The last two verses of Romans 7 reveal the secret to us. Paul cries out “O wretched man that I am! Who shall deliver me from the body of this death?” after agonizing over his inability to keep the law. It is just here that things come to a head. Paul finally shouts “I thank God through Jesus Christ our Lord. So then with the mind I myself serve the law of God; but with the flesh the law of sin.” Here we see that if we continue to live in the “flesh”, (the deceptive idea that we are independent), we will continue to suffer the same fate of frustration, condemnation and failure. On the other hand if we simply live trusting in the Spirit of the living God to carry out his own commands in and through us we will be free.
Immediately after Romans 7 we continue straight into Romans 8. We read, “There is therefore now no condemnation to them which are in Christ Jesus, who walk not after the flesh, but after the Spirit.” Here we are introduced to a new law. “For the law of the Spirit of life in Christ Jesus has made me free from the law of sin and death.” The old man lived under the old law which demanded things of us that we had absolutely no ability to carry out. The old man operated only in the flesh and had nothing in himself to enable him to please God. So, it didn’t matter how well or poorly we did in the flesh it was always going to be displeasing to him. Thank God now we have received his Spirit, and we are able to live in a manner that is pleasing to God.

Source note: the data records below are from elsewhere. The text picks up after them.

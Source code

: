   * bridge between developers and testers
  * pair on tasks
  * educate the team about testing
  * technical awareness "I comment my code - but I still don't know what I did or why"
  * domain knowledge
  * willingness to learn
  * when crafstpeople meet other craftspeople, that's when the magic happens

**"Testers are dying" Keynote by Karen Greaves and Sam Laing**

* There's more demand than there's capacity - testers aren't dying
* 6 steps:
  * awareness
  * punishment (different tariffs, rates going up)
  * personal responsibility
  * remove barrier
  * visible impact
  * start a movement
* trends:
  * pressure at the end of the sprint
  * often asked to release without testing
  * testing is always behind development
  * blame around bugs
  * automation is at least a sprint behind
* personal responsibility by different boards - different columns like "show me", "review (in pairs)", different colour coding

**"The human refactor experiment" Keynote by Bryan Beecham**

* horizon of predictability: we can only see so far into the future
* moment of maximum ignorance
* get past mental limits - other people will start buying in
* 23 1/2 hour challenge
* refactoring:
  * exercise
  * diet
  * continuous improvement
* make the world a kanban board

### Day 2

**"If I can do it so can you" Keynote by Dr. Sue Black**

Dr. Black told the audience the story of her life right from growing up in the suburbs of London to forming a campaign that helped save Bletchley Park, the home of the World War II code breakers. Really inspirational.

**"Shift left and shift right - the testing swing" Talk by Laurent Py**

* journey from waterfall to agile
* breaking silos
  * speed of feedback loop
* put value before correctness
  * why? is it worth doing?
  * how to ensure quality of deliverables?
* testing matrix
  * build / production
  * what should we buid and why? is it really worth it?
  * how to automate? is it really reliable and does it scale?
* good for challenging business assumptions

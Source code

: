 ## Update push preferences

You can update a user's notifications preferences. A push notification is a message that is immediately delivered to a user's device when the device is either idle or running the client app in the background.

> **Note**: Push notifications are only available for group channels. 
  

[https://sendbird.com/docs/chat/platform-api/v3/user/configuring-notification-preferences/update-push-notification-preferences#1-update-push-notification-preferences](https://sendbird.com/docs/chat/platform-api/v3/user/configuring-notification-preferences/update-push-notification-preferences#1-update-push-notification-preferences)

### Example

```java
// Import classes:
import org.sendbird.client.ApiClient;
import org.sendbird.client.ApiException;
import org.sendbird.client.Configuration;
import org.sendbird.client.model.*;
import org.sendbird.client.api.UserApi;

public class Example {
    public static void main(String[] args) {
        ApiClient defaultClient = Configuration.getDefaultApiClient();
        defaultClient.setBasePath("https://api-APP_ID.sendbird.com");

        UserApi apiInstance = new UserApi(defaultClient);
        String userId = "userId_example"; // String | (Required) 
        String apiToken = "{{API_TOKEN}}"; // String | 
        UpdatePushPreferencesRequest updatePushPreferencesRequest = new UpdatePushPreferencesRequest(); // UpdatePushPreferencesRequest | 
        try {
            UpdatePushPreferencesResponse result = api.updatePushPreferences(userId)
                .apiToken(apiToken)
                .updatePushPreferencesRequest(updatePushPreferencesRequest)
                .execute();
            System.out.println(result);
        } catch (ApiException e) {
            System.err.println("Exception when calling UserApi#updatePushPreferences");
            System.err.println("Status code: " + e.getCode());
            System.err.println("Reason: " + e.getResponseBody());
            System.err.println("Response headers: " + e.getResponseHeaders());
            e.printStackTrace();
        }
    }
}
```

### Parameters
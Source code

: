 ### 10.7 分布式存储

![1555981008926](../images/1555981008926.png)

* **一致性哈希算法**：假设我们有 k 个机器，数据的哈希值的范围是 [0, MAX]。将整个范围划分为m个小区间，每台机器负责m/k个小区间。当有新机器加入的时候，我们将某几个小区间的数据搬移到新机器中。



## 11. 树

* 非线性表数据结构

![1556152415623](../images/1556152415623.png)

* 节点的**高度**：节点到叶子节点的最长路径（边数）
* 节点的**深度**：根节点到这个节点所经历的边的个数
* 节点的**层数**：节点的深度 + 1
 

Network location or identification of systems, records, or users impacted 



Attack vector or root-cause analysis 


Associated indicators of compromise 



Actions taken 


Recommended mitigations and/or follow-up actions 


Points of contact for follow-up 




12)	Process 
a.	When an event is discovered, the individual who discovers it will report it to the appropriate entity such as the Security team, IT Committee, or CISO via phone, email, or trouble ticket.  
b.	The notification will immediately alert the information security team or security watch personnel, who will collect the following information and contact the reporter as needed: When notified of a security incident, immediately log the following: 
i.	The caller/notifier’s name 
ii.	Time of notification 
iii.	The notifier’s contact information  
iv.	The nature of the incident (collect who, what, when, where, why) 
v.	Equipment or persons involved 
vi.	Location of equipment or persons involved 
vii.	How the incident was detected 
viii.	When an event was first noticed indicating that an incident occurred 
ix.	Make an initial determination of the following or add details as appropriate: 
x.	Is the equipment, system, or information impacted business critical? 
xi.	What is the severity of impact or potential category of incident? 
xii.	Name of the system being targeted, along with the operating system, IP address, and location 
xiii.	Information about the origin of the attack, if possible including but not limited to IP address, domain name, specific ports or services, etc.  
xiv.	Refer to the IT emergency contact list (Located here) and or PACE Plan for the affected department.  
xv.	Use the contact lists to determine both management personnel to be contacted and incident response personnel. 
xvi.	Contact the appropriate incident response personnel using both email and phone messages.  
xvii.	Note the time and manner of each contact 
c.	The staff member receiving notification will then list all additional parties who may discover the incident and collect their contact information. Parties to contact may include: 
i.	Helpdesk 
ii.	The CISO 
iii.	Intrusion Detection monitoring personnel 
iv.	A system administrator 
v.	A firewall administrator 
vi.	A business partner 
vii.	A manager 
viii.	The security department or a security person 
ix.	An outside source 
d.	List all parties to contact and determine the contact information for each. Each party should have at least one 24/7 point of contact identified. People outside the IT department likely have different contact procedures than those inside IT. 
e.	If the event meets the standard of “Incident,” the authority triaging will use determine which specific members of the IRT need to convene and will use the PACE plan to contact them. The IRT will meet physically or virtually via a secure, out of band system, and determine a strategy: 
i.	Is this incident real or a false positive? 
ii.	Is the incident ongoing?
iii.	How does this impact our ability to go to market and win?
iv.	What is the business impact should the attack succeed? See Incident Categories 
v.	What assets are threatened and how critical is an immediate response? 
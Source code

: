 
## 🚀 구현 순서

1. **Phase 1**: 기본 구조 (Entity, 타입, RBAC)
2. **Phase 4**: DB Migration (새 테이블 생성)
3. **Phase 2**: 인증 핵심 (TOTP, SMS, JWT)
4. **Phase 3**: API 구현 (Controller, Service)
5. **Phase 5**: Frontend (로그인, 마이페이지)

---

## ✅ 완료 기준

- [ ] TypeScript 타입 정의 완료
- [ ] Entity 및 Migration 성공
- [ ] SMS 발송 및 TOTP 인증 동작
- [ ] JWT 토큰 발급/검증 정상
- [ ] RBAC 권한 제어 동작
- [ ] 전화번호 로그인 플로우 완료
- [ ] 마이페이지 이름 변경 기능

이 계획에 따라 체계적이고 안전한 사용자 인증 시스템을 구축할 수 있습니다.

I’ll end where I began. I for one strongly believe Paul wrote Romans 8 because life in the Spirit is what God had in mind for his family all along. I don’t think he wants us in sin or living under law but instead he wants us to live a life of freedom in the Spirit. Not for one minute do I think Jesus Christ gave his life for me so I could live a life of endless trying, failing and condemnation. I think he paid enough for me to live an enjoyable and productive life. Yes there is a battle raging, but I think God has provided a way for us to live in peace even in the midst of the battle rather than a constant state of “O wretched man that I am.”